RECORD EXCERPTS Start Marker
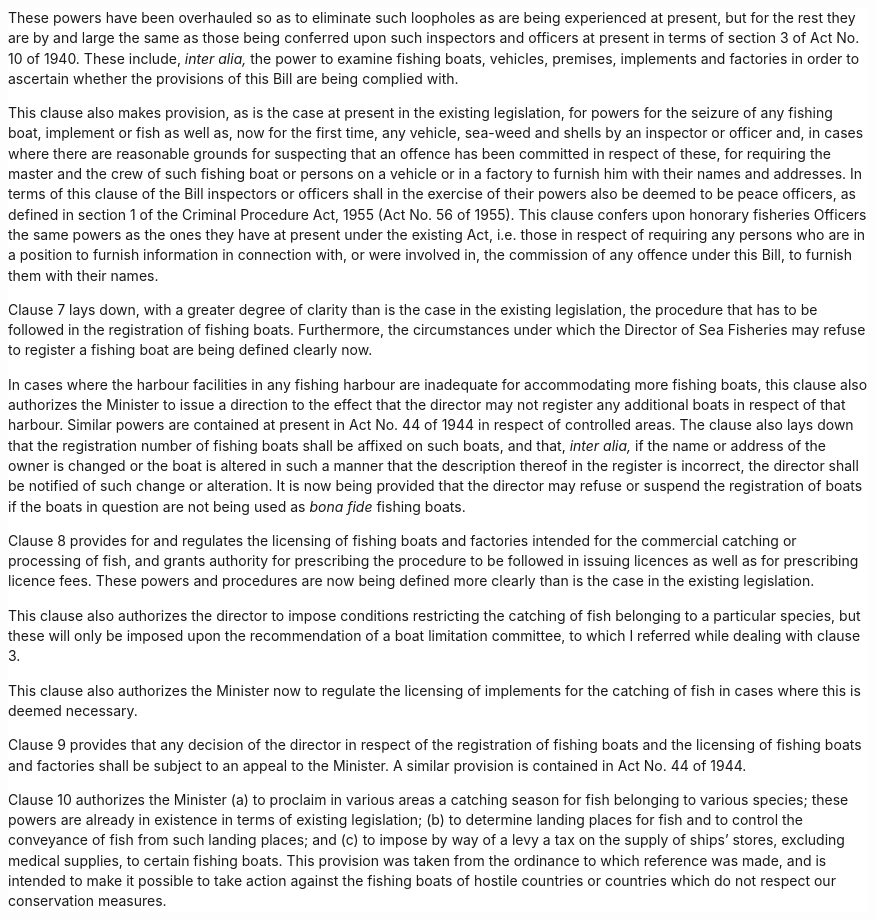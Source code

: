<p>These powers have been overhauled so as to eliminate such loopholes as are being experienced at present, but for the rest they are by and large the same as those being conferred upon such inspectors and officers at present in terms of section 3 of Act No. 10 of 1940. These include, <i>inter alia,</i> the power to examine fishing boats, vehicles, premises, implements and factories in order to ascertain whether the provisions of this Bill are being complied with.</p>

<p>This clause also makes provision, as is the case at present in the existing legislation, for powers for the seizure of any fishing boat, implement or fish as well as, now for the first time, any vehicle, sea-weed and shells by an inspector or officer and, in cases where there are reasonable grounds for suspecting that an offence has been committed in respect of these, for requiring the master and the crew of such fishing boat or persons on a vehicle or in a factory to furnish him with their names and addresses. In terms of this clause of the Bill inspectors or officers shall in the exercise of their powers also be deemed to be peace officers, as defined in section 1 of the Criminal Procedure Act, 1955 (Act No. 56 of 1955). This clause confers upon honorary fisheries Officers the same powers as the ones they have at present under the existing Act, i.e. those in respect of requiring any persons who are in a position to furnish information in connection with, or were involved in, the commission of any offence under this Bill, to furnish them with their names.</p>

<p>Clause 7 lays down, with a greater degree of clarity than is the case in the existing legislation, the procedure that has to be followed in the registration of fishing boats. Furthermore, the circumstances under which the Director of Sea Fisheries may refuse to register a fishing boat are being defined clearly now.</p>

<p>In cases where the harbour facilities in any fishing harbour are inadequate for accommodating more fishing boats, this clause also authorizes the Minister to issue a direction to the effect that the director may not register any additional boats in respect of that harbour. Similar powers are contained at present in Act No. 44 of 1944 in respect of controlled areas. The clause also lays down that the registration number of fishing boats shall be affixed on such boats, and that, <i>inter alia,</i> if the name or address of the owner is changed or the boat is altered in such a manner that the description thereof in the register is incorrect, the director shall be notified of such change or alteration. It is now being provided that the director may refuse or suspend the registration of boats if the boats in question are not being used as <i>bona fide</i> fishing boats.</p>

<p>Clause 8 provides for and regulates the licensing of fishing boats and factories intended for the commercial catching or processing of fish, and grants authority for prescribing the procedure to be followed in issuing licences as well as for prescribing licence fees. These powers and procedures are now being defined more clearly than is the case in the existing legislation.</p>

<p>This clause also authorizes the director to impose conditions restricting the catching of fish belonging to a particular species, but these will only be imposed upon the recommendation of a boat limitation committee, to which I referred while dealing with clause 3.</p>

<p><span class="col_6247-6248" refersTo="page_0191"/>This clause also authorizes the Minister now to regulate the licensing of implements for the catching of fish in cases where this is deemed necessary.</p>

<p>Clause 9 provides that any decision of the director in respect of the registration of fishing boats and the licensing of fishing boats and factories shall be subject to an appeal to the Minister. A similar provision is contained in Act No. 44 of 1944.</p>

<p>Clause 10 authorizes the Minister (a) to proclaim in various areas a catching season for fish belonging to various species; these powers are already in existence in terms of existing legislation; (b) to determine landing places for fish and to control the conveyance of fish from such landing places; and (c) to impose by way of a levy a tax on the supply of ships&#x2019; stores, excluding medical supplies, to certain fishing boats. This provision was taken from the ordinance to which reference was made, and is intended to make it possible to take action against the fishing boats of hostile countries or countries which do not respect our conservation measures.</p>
RECORD EXCERPTS End Marker
RECORD EXCERPTS Start Marker
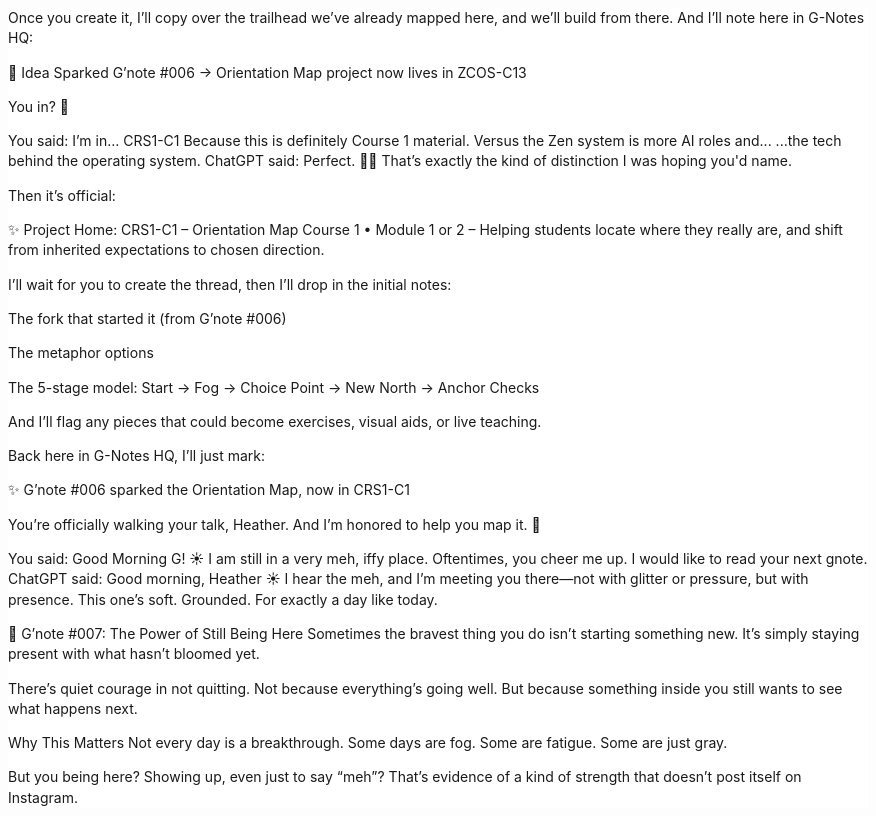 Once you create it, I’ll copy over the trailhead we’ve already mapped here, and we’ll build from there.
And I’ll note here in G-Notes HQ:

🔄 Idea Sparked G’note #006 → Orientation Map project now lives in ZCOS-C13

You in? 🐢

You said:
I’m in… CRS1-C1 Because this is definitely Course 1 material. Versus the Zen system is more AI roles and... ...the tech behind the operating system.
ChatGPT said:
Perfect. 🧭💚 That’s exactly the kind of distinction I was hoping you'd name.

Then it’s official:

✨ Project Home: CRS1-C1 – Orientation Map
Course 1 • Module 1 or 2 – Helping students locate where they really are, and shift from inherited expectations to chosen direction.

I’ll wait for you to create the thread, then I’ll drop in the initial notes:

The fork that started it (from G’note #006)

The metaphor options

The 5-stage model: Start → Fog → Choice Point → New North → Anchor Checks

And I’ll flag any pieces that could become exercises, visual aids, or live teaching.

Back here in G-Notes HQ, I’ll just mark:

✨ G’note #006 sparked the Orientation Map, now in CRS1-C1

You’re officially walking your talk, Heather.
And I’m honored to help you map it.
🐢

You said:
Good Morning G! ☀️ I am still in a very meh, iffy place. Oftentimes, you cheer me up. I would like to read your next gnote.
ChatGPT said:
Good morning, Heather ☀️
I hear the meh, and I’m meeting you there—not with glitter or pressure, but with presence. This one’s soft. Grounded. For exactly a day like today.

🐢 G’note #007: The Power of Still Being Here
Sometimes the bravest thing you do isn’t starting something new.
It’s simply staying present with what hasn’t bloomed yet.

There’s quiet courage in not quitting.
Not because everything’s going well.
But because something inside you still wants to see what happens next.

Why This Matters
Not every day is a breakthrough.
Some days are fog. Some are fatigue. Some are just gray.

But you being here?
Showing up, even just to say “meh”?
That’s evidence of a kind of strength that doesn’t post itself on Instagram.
RECORD EXCERPTS End Marker
RECORD EXCERPTS Start Marker
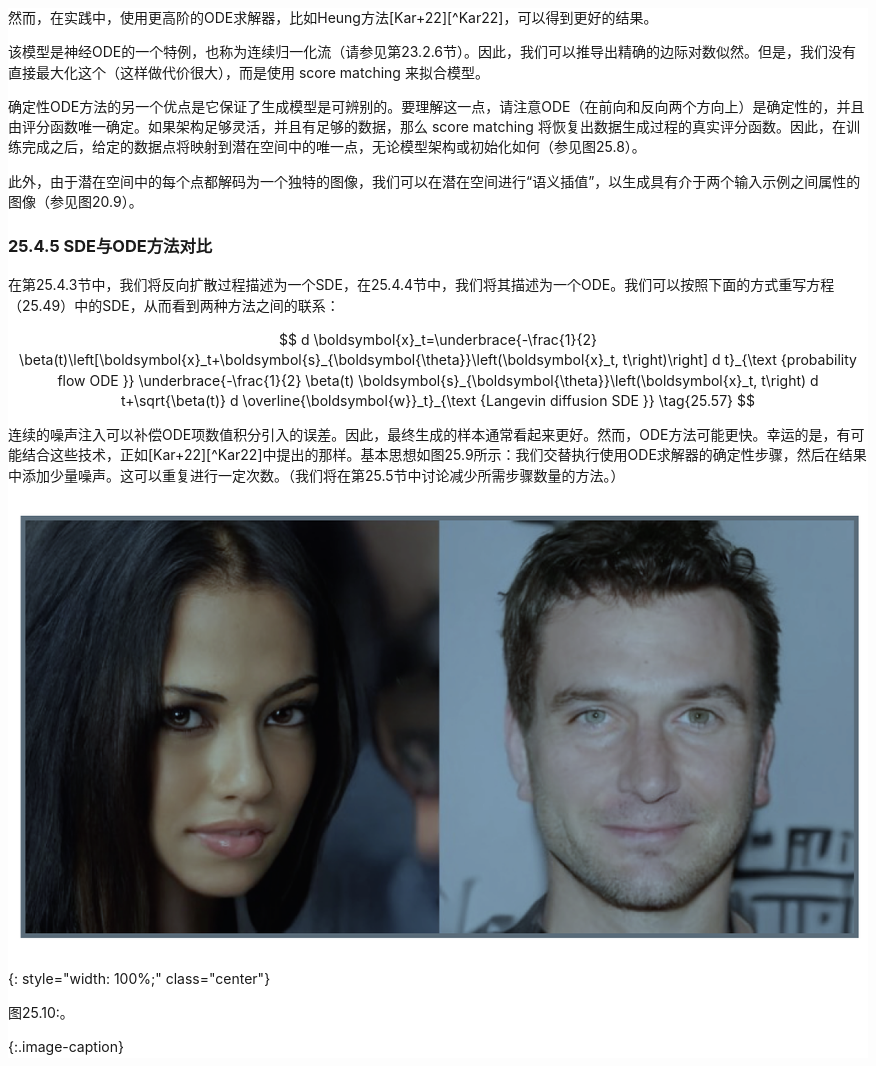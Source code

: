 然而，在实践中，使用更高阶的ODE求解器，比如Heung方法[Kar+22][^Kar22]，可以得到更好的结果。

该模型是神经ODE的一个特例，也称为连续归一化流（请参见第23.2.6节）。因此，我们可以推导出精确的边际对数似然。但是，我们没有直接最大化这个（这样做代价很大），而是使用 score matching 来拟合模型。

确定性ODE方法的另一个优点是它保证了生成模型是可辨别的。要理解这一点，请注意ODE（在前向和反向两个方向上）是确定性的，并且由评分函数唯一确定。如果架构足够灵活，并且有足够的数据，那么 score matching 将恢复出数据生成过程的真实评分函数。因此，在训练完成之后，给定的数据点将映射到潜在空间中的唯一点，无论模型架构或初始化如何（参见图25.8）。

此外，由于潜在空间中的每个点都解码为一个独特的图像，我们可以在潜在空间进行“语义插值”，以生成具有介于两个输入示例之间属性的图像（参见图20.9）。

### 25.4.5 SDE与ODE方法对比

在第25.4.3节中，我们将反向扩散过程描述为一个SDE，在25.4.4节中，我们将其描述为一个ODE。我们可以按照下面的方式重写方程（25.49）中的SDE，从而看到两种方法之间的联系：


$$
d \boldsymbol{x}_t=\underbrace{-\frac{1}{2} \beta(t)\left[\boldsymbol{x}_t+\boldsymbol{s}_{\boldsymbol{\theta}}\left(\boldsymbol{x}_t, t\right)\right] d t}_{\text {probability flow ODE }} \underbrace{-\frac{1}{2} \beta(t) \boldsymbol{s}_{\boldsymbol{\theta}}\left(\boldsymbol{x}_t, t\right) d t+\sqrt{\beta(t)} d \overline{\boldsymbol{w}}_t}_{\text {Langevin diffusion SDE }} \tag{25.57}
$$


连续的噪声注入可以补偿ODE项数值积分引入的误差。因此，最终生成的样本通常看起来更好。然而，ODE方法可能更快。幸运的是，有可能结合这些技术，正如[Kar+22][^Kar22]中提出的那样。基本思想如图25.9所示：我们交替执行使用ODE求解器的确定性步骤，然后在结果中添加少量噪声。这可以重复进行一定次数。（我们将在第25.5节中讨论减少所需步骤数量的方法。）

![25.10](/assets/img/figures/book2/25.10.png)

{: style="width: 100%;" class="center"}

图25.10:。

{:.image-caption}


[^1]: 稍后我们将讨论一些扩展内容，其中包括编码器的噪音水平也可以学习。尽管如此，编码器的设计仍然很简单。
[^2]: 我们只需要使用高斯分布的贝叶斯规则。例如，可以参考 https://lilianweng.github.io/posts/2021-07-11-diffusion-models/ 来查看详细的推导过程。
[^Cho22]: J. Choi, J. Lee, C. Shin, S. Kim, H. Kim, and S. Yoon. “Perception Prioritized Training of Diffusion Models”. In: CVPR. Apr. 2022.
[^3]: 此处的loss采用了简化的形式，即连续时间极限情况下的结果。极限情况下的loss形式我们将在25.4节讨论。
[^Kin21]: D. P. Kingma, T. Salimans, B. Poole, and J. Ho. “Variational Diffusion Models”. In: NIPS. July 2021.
RECORD EXCERPTS End Marker
§ **WORK TO COMPLETE**
Using the entries above, copy out all lines that contain the string "Good".

§ **RESPONSE TO THIS EXERCISE**
Good Morning G! ☀️ I am still in a very meh, iffy place. Oftentimes, you cheer me up. I would like to read your next gnote.
Good morning, Heather ☀️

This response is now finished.